- _Task data_
━━━━━━━━━━━━━━━━━━━━
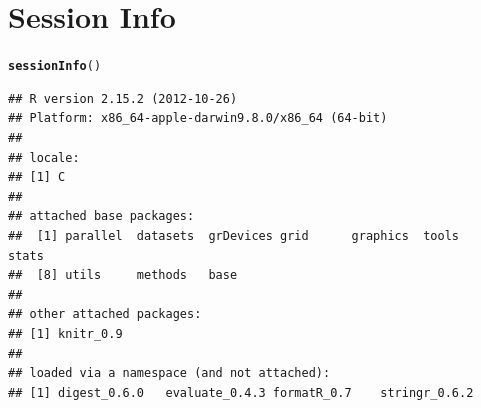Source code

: \documentclass[12pt]{article}\usepackage{graphicx, color}
\makeatletter
\newcommand{\hlfunctioncall}[1]{\textcolor[rgb]{0.501960784313725,0,0.329411764705882}{\textbf{#1}}}%
\newenvironment{kframe}{%
 \def\at@end@of@kframe{}%
 \ifinner\ifhmode%
  \def\at@end@of@kframe{\end{minipage}}%
  \begin{minipage}{\columnwidth}%
 \fi\fi%
 \def\FrameCommand##1{\hskip\@totalleftmargin \hskip-\fboxsep
 \colorbox{shadecolor}{##1}\hskip-\fboxsep
     \hskip-\linewidth \hskip-\@totalleftmargin \hskip\columnwidth}%
 \MakeFramed {\advance\hsize-\width
   \@totalleftmargin\z@ \linewidth\hsize
   \@setminipage}}%
 {\par\unskip\endMakeFramed%
 \at@end@of@kframe}
\newenvironment{knitrout}{}{} %
\makeatother
\begin{document}
\pagebreak

\section*{Session Info}
\begin{knitrout}
\color{fgcolor}\begin{kframe}
\begin{alltt}
\hlfunctioncall{sessionInfo}()
\end{alltt}
\begin{verbatim}
## R version 2.15.2 (2012-10-26)
## Platform: x86_64-apple-darwin9.8.0/x86_64 (64-bit)
## 
## locale:
## [1] C
## 
## attached base packages:
##  [1] parallel  datasets  grDevices grid      graphics  tools     stats    
##  [8] utils     methods   base     
## 
## other attached packages:
## [1] knitr_0.9
## 
## loaded via a namespace (and not attached):
## [1] digest_0.6.0   evaluate_0.4.3 formatR_0.7    stringr_0.6.2
\end{verbatim}
\end{kframe}
\end{knitrout}





\printindex
\end{document}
━━━━━━━━━━━━━━━━━━━━
- _What you should do_
An exact copy of the entries, minus the pictures, is what to return.

- _Result of this task_
Source code

: \documentclass[12pt]{article}\usepackage{graphicx, color}
\makeatletter
\newcommand{\hlfunctioncall}[1]{\textcolor[rgb]{0.501960784313725,0,0.329411764705882}{\textbf{#1}}}%
\newenvironment{kframe}{%
 \def\at@end@of@kframe{}%
 \ifinner\ifhmode%
  \def\at@end@of@kframe{\end{minipage}}%
  \begin{minipage}{\columnwidth}%
 \fi\fi%
 \def\FrameCommand##1{\hskip\@totalleftmargin \hskip-\fboxsep
 \colorbox{shadecolor}{##1}\hskip-\fboxsep
     \hskip-\linewidth \hskip-\@totalleftmargin \hskip\columnwidth}%
 \MakeFramed {\advance\hsize-\width
   \@totalleftmargin\z@ \linewidth\hsize
   \@setminipage}}%
 {\par\unskip\endMakeFramed%
 \at@end@of@kframe}
\newenvironment{knitrout}{}{} %
\makeatother
\begin{document}
\pagebreak

\section*{Session Info}
\begin{knitrout}
\color{fgcolor}\begin{kframe}
\begin{alltt}
\hlfunctioncall{sessionInfo}()
\end{alltt}
\begin{verbatim}
## R version 2.15.2 (2012-10-26)
## Platform: x86_64-apple-darwin9.8.0/x86_64 (64-bit)
## 
## locale:
## [1] C
## 
## attached base packages:
##  [1] parallel  datasets  grDevices grid      graphics  tools     stats    
##  [8] utils     methods   base     
## 
## other attached packages:
## [1] knitr_0.9
## 
## loaded via a namespace (and not attached):
## [1] digest_0.6.0   evaluate_0.4.3 formatR_0.7    stringr_0.6.2
\end{verbatim}
\end{kframe}
\end{knitrout}





\printindex
\end{document}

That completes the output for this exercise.